Recorded data
■ ■ ■

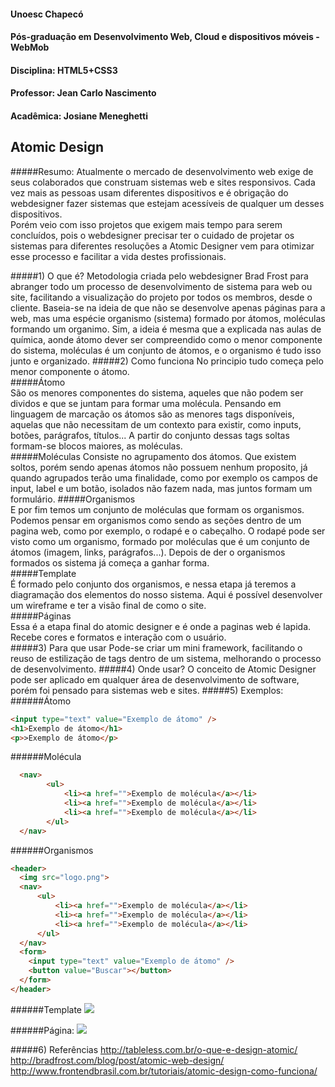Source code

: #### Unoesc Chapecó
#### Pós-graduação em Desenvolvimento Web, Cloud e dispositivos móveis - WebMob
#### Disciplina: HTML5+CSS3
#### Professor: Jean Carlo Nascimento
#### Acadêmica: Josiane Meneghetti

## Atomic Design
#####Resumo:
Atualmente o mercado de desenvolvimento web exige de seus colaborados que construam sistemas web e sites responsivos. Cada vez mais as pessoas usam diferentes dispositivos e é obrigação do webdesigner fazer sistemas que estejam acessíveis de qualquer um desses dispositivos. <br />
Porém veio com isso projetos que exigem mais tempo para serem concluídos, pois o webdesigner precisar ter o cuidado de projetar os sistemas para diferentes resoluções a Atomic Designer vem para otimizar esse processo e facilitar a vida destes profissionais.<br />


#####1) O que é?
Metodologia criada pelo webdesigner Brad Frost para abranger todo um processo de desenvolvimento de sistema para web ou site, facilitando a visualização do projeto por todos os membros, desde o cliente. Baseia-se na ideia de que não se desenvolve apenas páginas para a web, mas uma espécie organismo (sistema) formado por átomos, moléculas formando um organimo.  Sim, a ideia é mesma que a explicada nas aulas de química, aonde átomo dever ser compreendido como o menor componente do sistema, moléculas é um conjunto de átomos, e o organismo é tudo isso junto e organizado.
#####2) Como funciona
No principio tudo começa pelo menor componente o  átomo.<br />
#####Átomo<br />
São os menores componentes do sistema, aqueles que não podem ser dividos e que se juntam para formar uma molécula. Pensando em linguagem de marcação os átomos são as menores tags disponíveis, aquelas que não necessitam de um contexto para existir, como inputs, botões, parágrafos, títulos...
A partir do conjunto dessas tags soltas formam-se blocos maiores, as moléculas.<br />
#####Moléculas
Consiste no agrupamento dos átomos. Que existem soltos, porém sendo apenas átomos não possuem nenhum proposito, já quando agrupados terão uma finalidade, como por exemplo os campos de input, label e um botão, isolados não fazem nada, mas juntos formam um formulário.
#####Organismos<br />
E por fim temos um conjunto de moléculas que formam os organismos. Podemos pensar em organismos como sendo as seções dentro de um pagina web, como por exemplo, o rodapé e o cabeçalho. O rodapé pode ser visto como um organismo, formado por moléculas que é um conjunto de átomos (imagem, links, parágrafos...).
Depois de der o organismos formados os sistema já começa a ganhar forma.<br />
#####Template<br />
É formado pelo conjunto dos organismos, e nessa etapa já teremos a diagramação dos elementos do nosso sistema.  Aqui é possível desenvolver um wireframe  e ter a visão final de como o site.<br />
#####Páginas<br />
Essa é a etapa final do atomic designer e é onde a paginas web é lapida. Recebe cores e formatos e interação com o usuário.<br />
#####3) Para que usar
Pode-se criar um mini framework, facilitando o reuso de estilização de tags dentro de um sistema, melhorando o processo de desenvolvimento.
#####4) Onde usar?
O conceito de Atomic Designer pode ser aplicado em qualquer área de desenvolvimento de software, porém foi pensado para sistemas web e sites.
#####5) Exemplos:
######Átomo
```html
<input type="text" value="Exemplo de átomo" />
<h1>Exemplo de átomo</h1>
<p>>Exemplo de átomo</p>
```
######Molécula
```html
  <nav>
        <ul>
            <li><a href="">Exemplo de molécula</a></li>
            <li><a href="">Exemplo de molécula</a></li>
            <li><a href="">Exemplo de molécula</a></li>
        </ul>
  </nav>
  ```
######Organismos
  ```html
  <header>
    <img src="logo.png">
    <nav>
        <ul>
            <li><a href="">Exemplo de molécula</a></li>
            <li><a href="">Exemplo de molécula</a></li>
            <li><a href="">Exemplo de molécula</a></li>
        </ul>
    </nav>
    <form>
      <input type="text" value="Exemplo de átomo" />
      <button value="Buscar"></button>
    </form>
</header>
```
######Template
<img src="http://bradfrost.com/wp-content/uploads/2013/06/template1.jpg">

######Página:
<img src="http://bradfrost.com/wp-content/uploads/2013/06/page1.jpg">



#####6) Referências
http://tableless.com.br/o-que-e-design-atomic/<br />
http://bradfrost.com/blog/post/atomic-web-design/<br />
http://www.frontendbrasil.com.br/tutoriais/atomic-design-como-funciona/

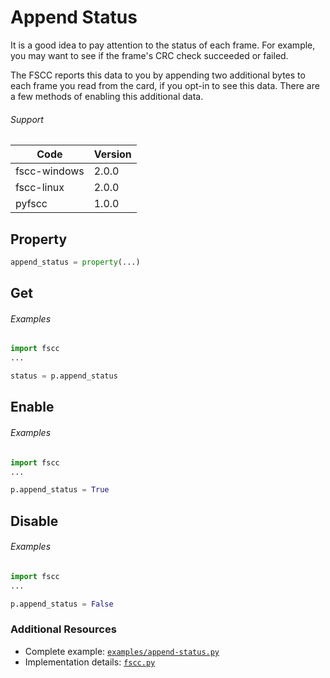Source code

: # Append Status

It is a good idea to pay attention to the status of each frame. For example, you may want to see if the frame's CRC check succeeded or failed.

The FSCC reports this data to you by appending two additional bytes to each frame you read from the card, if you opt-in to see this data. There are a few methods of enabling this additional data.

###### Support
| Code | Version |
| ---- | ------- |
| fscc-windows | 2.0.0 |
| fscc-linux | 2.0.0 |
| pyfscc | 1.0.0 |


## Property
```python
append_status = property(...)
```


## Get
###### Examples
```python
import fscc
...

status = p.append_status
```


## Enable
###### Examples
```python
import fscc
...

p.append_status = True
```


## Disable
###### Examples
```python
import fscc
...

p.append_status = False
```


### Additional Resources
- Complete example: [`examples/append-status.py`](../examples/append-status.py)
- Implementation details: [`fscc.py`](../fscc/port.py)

■ ■ ■

Your assignment — Lines containing the word "bradfrost": copy every one of them from the records above.

Exercise output —
<img src="http://bradfrost.com/wp-content/uploads/2013/06/template1.jpg">
<img src="http://bradfrost.com/wp-content/uploads/2013/06/page1.jpg">
http://bradfrost.com/blog/post/atomic-web-design/<br />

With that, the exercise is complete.